Think about it. An audience that size, bigger than the population of Canada (a country), and they are all paying attention to one person’s opinions about videogames. That is staggering on a basic human level. As a species with technology, we are passing the torch and the megaphone to a group whose biggest personalities can’t yet buy beer.
That’s fine. Really. I’m not shaking my fist at a cloud or telling these kids to get off my lawn. Plenty of room.
The objective truth of the situation is that many streamers who gain access to developers are being favored over traditional writers. There are plenty of personalities in their own right in the writing landscape, but not likely to be more new ones anytime soon. As I mentioned earlier, this isn’t a case of good vs. bad. Many of these streamers have great big audiences – from another objective standpoint, it makes sense for games PR companies to start favoring them over us. They have bigger reach, as the kids like to say.
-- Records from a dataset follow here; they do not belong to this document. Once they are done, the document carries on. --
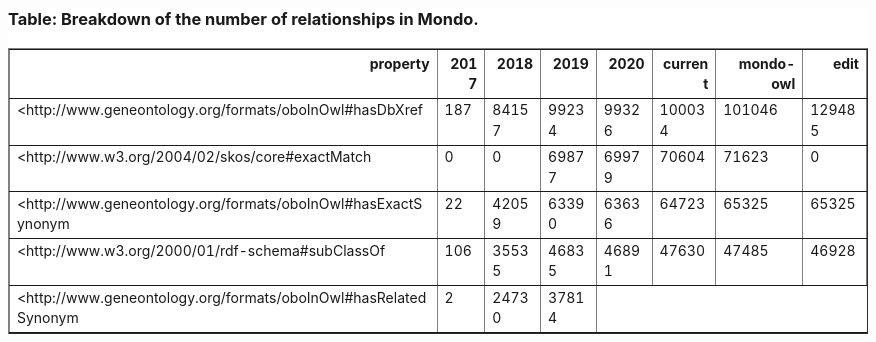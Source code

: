 
### Table: Breakdown of the number of relationships in Mondo.



<table border="1" class="dataframe">
  <thead>
    <tr style="text-align: right;">
      <th>property</th>
      <th>2017</th>
      <th>2018</th>
      <th>2019</th>
      <th>2020</th>
      <th>current</th>
      <th>mondo-owl</th>
      <th>edit</th>
    </tr>
  </thead>
  <tbody>
    <tr>
      <td>&lt;http://www.geneontology.org/formats/oboInOwl#hasDbXref</td>
      <td>187</td>
      <td>84157</td>
      <td>99234</td>
      <td>99326</td>
      <td>100034</td>
      <td>101046</td>
      <td>129485</td>
    </tr>
    <tr>
      <td>&lt;http://www.w3.org/2004/02/skos/core#exactMatch</td>
      <td>0</td>
      <td>0</td>
      <td>69877</td>
      <td>69979</td>
      <td>70604</td>
      <td>71623</td>
      <td>0</td>
    </tr>
    <tr>
      <td>&lt;http://www.geneontology.org/formats/oboInOwl#hasExactSynonym</td>
      <td>22</td>
      <td>42059</td>
      <td>63390</td>
      <td>63636</td>
      <td>64723</td>
      <td>65325</td>
      <td>65325</td>
    </tr>
    <tr>
      <td>&lt;http://www.w3.org/2000/01/rdf-schema#subClassOf</td>
      <td>106</td>
      <td>35535</td>
      <td>46835</td>
      <td>46891</td>
      <td>47630</td>
      <td>47485</td>
      <td>46928</td>
    </tr>
    <tr>
      <td>&lt;http://www.geneontology.org/formats/oboInOwl#hasRelatedSynonym</td>
      <td>2</td>
      <td>24730</td>
      <td>37814</td>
The new normal for games PR in this landscape is get these people talking about your game and evangelizing for it. In many ways, it is no different from the old landscape. It’s just that the old landscape had built-in filters. Workflows. Processes. Editors. People who will send stuff back and ask, “Are you sure you want to say that?” or “Where did you get that information?”
The trade-off is we all – viewers, PR, writers – have to spend so much more time understanding streamers and YouTubers to get a feel for them and their political slants or the other various lines we as a society have decided you should not be crossing. It’s the trade-off in favoring individuals over publications. Whereas the latter have established voices and tones – the individual, who knows? Maybe you watched the 40 hours that person seemed totally fine and relatable, and then you flip away and then they go on a racist tirade or who knows what.
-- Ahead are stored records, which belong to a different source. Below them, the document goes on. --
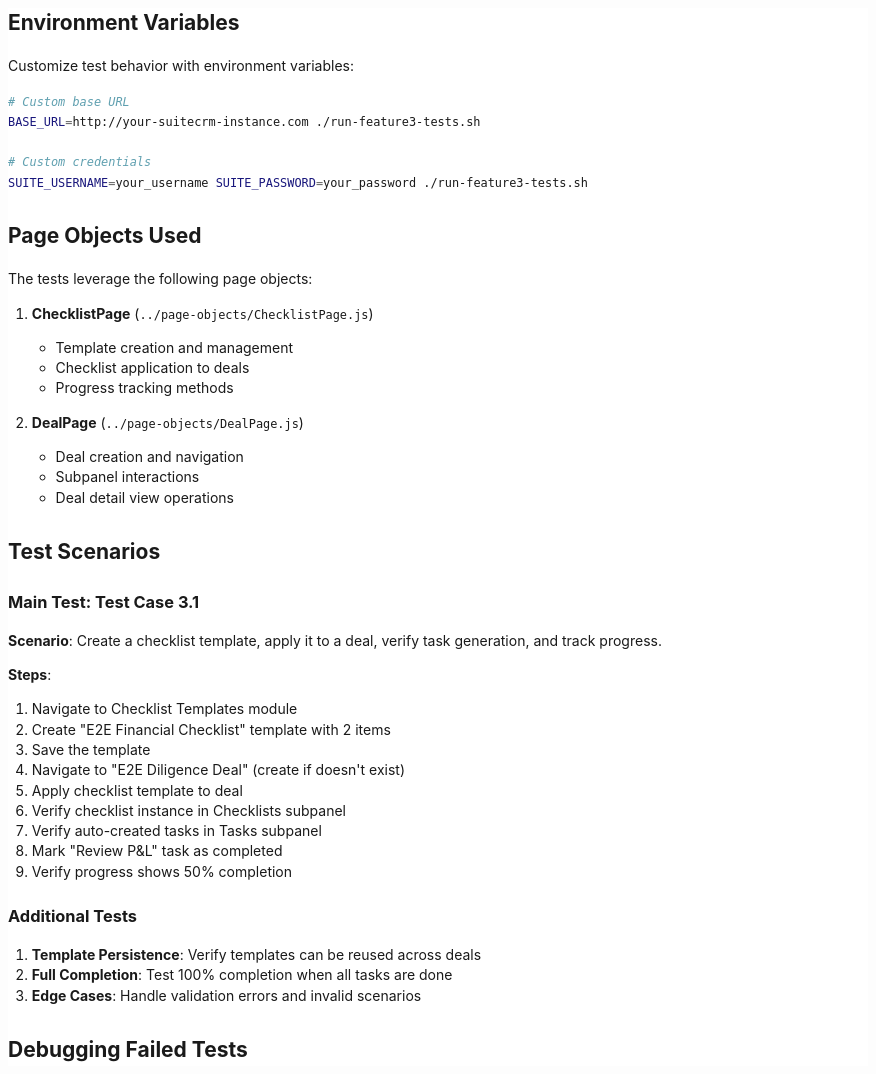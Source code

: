 ## Environment Variables

Customize test behavior with environment variables:

```bash
# Custom base URL
BASE_URL=http://your-suitecrm-instance.com ./run-feature3-tests.sh

# Custom credentials
SUITE_USERNAME=your_username SUITE_PASSWORD=your_password ./run-feature3-tests.sh
```

## Page Objects Used

The tests leverage the following page objects:

1. **ChecklistPage** (`../page-objects/ChecklistPage.js`)
   - Template creation and management
   - Checklist application to deals
   - Progress tracking methods

2. **DealPage** (`../page-objects/DealPage.js`)
   - Deal creation and navigation
   - Subpanel interactions
   - Deal detail view operations

## Test Scenarios

### Main Test: Test Case 3.1
**Scenario**: Create a checklist template, apply it to a deal, verify task generation, and track progress.

**Steps**:
1. Navigate to Checklist Templates module
2. Create "E2E Financial Checklist" template with 2 items
3. Save the template
4. Navigate to "E2E Diligence Deal" (create if doesn't exist)
5. Apply checklist template to deal
6. Verify checklist instance in Checklists subpanel
7. Verify auto-created tasks in Tasks subpanel
8. Mark "Review P&L" task as completed
9. Verify progress shows 50% completion

### Additional Tests

1. **Template Persistence**: Verify templates can be reused across deals
2. **Full Completion**: Test 100% completion when all tasks are done
3. **Edge Cases**: Handle validation errors and invalid scenarios

## Debugging Failed Tests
And we’re not necessarily talking about adults with lengthy careers behind them. We’re talking about teens or people in their twenties finding audiences and making decisions along the way you may or may not agree with that they may not even find objectionable themselves. When you’re making $8,000 or $200,000 a month playing videogames via partnership programs and you’re effectively living out a childhood wet dream, are you really going to pump the brakes and worry yourself over editorial control and things like native advertising? Do you want to risk your reputation and audience by hating on the “wrong” game?
So, in a general sense (for PR people) it isn’t about who is or isn’t a journalist, it’s simply about that reach. And the truth is we’ve all been marketers all along.
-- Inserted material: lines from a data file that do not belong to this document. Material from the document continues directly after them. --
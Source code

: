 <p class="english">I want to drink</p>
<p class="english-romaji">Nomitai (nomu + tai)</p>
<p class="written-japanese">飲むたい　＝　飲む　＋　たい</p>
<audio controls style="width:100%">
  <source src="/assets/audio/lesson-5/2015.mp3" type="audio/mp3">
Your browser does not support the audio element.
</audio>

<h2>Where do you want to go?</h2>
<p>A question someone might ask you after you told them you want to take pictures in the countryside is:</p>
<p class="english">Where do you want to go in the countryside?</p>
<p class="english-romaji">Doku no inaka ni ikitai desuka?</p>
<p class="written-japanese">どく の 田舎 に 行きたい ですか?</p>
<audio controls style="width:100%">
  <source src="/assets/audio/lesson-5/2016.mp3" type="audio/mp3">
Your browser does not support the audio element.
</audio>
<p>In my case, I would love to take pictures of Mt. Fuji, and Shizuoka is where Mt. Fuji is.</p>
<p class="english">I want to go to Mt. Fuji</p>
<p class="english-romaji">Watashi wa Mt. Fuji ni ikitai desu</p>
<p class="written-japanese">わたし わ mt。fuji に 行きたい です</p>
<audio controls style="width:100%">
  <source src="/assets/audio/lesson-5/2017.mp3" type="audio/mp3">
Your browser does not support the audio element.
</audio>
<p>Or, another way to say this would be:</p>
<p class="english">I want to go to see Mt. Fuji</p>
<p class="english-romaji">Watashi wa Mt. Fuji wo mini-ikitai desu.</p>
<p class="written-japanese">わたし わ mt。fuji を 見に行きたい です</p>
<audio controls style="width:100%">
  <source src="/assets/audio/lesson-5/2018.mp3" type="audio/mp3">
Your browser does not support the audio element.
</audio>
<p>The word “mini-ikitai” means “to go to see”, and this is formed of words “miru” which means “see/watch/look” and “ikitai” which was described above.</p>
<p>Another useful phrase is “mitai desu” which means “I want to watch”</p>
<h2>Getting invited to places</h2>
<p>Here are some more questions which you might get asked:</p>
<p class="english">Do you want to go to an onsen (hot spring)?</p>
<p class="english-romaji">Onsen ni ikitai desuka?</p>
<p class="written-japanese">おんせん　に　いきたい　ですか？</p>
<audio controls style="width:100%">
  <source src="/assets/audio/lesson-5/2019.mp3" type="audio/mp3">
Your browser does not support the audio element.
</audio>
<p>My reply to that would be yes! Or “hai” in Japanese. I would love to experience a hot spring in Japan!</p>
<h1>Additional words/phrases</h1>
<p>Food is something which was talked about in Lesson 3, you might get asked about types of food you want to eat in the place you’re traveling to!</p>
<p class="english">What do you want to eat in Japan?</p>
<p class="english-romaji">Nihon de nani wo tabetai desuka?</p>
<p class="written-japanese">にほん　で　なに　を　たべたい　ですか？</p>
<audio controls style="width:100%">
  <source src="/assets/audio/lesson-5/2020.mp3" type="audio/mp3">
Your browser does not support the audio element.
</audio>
Let’s not fool ourselves: Writing about games on a professional level has roots back to Nintendo Power and EGM. Back when there was no industry and the media around them needed to be propped up exclusively on information coming from game companies. They were enthusiasts, much like how we were enthusiasts, much like how streamers carry on in that fashion.
We all love games. This desire to make covering it something more than it isn’t makes it something else altogether. Can you write artfully about games? Of course. If you have talent, are insightful and have a broad frame of reference, you can entertain your audience in any medium. But gaming’s inferiority complex manifests itself in so many strange ways: Are videogames art? Are videogames a sport? All these things are self-conscious distractions that ultimately only serve to do the audience a disservice.
Before I elaborate further – the next example requires quotes from a variety of anonymous sources – I’m just going to dive in with an anecdote from my own career to substantiate these following claims. (I just checked with me; I’m fine with me going on the record.)
As I got a year or two into my games writing at The Onion, I started to notice it getting increasingly difficult to get review copies in time for my deadlines as I explored the full spectrum of grades and opinions you can have on a chosen game. I noticed I had to handhold a lot of games PR people a tad more aggressively in a way that I never had to when, say, arranging interviews with Robert Smigel or all the members of The Kids in the Hall or getting albums to review from publicists.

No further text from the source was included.